## [Task to complete]
Your answer should be the exact lines of the records, starting with the one containing "Theory of Justice." and running to the end.

[Rendered images with source text]
○ ○ ○
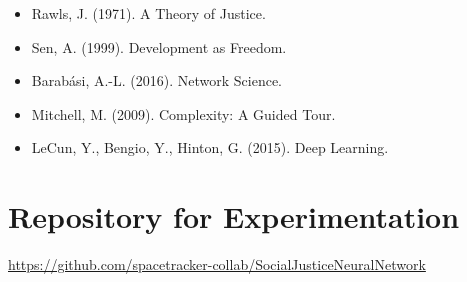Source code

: \documentclass[12pt]{article}
\begin{document}
\begin{itemize}
\item Rawls, J. (1971). A Theory of Justice.
\item Sen, A. (1999). Development as Freedom.
\item Barabási, A.-L. (2016). Network Science.
\item Mitchell, M. (2009). Complexity: A Guided Tour.
\item LeCun, Y., Bengio, Y., Hinton, G. (2015). Deep Learning.
\end{itemize}

\section{Repository for Experimentation}

\noindent
\url{https://github.com/spacetracker-collab/SocialJusticeNeuralNetwork}
\end{document}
○ ○ ○
## [Response]
\item Rawls, J. (1971). A Theory of Justice.
\item Sen, A. (1999). Development as Freedom.
\item Barabási, A.-L. (2016). Network Science.
\item Mitchell, M. (2009). Complexity: A Guided Tour.
\item LeCun, Y., Bengio, Y., Hinton, G. (2015). Deep Learning.
\end{itemize}

\section{Repository for Experimentation}

\noindent
\url{https://github.com/spacetracker-collab/SocialJusticeNeuralNetwork}
\end{document}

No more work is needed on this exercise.